Y mientras me rodeo de hechos redundantes, hechos que repiten la misma secuencia de forma constante y casi agobiante, me doy cuenta de que el mayor y más insoportable de todos es el recordarte porque nada se detiene, las cosas siguen su curso sin inmutarse por tu ausencia pero parece que es solo a mí a quien le afecta. Se me escapa un suspiro luego de decidir sentarme a lo largo del borde de la fuente, caras y sellos me muestran su deslucido reflejo desde el fondo mientras el agua me refresca la cara e incita a mis pupilas a soltar sus lágrimas. Ojalá la memoria no fuera tan hábil, así podría convertir el olvidar en un hecho igual de redundante y mi reciente pasado no acudiría a mi cabeza para molestarme.
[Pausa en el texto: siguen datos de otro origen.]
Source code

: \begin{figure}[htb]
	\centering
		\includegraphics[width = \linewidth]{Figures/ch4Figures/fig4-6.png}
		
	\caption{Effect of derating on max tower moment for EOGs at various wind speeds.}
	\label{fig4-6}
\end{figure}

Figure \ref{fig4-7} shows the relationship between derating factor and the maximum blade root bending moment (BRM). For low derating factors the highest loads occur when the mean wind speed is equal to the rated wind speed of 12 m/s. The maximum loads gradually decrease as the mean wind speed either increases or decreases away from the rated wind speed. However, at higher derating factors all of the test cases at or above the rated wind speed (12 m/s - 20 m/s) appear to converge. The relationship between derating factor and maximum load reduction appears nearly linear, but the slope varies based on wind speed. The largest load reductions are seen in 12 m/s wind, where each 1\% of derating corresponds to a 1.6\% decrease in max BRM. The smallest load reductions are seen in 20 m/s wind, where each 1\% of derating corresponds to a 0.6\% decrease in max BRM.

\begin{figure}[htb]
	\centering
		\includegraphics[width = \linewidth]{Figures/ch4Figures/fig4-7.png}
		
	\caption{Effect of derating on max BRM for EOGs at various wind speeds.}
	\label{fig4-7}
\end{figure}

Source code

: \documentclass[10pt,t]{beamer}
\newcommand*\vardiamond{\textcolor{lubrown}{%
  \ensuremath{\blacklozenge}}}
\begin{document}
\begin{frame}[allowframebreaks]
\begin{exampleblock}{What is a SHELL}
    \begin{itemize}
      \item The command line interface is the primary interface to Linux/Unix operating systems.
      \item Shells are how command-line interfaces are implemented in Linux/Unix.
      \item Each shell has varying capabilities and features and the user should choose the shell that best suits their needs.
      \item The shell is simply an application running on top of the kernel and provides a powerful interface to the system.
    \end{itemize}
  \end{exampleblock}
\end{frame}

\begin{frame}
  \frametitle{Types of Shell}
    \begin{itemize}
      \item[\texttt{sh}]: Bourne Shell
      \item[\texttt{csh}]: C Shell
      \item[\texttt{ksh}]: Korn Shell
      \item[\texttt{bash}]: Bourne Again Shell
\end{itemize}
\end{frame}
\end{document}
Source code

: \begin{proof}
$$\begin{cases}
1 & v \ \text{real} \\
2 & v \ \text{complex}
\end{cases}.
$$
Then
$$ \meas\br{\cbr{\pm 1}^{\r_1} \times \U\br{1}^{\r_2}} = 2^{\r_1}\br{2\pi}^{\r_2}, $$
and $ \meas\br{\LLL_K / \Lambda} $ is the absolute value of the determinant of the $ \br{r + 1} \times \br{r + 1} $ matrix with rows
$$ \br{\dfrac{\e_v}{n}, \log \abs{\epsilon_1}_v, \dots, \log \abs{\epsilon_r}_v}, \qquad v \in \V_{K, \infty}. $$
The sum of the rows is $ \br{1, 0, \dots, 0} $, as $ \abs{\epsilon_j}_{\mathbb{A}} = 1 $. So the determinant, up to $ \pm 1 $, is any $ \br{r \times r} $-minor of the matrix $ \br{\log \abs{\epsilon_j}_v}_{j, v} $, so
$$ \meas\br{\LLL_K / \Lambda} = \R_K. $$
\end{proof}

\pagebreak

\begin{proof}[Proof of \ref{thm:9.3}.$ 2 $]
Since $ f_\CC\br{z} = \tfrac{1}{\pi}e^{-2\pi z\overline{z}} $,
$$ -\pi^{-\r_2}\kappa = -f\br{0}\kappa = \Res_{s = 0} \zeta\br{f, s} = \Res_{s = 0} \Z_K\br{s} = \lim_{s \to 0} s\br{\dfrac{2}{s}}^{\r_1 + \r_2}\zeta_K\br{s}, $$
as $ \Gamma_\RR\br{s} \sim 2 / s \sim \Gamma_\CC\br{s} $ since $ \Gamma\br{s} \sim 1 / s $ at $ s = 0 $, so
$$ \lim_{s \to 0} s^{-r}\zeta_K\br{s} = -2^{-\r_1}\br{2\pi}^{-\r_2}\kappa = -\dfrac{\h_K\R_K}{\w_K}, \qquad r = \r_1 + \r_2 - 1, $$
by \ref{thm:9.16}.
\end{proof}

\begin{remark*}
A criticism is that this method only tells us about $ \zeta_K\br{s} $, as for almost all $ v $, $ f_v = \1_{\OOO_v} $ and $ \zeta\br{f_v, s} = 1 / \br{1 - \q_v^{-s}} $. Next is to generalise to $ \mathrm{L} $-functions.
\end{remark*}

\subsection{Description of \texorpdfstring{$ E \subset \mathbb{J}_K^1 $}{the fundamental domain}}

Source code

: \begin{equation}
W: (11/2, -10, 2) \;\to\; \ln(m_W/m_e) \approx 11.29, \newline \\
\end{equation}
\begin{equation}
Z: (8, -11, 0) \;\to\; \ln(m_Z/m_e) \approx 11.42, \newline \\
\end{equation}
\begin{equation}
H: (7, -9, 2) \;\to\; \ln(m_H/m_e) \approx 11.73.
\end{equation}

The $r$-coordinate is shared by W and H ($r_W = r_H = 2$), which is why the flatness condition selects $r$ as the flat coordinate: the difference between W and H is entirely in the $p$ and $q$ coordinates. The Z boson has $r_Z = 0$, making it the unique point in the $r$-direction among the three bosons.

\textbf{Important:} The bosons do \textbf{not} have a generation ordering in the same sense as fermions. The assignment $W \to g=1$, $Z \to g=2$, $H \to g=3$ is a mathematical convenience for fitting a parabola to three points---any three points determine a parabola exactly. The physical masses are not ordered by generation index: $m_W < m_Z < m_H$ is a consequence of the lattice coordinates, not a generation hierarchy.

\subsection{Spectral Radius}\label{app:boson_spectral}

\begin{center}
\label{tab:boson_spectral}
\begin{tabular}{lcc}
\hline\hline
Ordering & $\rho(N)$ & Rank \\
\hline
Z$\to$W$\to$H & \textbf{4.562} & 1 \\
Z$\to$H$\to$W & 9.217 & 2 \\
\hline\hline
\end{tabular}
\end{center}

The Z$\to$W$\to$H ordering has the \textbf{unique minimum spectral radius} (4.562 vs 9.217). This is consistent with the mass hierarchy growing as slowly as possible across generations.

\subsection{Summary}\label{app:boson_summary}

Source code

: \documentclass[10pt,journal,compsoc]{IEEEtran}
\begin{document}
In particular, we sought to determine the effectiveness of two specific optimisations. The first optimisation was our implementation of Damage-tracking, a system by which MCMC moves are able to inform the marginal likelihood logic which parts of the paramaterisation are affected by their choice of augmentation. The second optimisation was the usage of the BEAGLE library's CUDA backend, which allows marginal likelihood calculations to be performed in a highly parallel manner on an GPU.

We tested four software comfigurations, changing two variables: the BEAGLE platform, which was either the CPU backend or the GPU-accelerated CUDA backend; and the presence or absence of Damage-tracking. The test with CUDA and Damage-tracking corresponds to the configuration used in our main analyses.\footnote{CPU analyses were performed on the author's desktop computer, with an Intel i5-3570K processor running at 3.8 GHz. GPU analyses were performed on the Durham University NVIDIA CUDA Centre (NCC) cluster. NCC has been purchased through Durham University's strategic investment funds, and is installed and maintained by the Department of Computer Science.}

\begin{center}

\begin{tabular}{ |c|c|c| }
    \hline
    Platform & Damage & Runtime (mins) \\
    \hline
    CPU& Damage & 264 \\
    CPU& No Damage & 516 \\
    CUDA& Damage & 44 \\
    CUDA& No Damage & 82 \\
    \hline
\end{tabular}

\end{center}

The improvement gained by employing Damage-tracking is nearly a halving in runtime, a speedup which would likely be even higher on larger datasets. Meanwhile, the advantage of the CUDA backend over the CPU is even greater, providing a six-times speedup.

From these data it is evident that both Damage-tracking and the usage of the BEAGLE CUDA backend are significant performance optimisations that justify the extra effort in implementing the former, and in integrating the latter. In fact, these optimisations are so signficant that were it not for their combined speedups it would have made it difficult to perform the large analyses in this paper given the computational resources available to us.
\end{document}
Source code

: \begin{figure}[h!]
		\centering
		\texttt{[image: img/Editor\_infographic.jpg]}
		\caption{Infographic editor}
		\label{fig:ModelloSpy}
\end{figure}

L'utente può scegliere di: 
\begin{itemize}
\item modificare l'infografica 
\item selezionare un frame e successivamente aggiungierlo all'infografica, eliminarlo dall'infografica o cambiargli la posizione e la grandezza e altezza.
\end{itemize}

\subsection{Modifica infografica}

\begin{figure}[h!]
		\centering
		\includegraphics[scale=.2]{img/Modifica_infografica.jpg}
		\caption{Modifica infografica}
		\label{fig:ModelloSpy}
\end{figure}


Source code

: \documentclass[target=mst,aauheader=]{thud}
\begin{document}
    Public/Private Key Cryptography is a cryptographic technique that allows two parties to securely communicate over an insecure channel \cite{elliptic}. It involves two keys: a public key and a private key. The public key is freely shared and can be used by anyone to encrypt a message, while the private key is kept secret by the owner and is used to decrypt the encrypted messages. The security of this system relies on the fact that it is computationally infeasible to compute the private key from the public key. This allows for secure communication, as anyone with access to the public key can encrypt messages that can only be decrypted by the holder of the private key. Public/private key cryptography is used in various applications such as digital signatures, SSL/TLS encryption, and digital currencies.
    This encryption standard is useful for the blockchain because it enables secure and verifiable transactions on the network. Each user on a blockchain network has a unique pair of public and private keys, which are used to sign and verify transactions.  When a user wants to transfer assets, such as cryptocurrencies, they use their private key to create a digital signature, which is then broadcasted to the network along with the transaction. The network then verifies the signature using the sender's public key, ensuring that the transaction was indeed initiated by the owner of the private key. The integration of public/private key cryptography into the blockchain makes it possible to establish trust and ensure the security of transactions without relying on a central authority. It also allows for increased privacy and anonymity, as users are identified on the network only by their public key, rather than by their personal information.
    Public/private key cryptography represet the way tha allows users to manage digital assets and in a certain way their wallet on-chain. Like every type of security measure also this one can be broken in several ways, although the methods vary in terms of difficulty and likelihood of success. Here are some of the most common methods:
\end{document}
Saco una moneda de mis bolsillos y me levanto, me giro hacia el pozo y cierro los ojos emitiendo una súplica por lo bajo, pero justo en el instante en que debo dejar caer la moneda pienso en lo poco que vale: casi nada; el mismo valor de nuestros encuentros y despedidas, de nuestras historias y fantasías, de nuestras risas y tristezas, de nuestros momentos juntos, de todo lo que tuvimos y lo que nos queda, de un nosotros extinto, de nuestro último deseo, vale lo mismo que esta fuente que no es más que un depósito de monedas descontinuadas, insignificantes y oxidadas que son la representación de un puñado de sueños incumplidos e ilusiones caducadas.
Abro los ojos y niego con la cabeza pensando en lo barato que salen los sueños a juzgar por lo poco que invertimos en ellos y, sin ganas, dejo que el lustroso y circular pedazo de metal resbale de mis dedos.
En esta ocasión no pedí un deseo, no quiero que mis sueños pasen a pudrirse en un estanque, pero necesito llenarme de últimas veces para dejar de pensarte, por ejemplo: esta es la última vez que lanzo una moneda a una fuente porque sé que recordarte no vale más que un céntimo y que por el contrario, olvidarte me costará muchísimo más que eso.